» **YOUR ASSIGNMENT**: Your answer must contain each line of the listing in which "inside" appears, copied in full.

» **RECORD SET**:
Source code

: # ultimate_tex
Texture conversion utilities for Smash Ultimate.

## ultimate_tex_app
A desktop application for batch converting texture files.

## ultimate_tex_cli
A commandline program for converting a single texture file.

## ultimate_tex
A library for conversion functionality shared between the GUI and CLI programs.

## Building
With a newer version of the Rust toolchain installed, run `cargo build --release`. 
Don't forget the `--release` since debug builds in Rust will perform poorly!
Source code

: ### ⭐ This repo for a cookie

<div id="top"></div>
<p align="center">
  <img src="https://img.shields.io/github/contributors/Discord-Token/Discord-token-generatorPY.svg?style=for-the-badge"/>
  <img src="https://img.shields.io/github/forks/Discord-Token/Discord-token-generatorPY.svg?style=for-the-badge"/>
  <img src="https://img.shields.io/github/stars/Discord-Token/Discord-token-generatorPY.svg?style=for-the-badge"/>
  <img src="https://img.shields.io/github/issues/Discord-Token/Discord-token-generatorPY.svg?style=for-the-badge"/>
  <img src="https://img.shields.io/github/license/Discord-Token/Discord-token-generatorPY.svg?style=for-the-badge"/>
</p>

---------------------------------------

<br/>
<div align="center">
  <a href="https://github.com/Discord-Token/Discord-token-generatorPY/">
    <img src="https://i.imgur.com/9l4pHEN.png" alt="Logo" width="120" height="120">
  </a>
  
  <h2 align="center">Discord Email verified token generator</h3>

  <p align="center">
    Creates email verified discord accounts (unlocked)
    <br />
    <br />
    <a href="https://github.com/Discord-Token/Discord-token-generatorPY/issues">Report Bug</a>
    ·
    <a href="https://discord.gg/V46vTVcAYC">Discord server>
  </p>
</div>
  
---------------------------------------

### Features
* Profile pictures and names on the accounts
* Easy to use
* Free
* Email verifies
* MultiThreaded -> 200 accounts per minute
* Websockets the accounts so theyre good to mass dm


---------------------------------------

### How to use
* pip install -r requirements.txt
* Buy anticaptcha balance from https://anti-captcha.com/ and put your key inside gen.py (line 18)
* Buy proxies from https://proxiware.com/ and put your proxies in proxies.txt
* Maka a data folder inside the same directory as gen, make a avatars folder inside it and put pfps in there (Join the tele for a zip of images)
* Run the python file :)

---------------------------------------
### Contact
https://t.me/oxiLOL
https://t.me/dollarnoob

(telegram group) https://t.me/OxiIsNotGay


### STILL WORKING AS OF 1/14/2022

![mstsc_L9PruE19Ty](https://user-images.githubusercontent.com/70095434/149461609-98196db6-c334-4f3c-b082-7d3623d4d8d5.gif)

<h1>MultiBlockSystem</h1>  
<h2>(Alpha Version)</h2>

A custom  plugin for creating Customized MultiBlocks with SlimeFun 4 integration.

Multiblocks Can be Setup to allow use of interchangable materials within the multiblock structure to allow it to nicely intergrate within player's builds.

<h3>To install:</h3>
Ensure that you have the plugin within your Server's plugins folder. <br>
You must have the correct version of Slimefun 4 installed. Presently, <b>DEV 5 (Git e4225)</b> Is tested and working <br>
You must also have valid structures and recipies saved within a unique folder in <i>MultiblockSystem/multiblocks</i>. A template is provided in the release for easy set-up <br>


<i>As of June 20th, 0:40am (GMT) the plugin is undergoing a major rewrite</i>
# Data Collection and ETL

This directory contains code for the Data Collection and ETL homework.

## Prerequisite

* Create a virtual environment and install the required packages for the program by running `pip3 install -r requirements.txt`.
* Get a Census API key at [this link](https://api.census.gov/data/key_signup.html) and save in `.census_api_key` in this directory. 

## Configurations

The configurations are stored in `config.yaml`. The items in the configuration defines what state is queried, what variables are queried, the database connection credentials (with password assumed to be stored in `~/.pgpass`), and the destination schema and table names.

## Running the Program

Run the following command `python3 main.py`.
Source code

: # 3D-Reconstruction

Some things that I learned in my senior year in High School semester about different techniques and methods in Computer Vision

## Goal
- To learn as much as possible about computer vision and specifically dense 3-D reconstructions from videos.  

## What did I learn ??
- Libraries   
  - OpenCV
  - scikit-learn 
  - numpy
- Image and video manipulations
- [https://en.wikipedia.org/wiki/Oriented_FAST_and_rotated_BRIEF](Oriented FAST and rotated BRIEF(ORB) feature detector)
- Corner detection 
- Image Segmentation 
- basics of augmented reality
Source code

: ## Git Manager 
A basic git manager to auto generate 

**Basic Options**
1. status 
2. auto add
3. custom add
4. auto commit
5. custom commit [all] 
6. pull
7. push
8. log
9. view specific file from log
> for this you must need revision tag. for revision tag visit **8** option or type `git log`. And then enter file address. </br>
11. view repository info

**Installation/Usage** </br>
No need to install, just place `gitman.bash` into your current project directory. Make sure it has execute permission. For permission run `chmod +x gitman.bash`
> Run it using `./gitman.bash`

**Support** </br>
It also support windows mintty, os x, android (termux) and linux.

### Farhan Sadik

» **RESPONSE AREA**:
* Buy anticaptcha balance from https://anti-captcha.com/ and put your key inside gen.py (line 18)
* Maka a data folder inside the same directory as gen, make a avatars folder inside it and put pfps in there (Join the tele for a zip of images)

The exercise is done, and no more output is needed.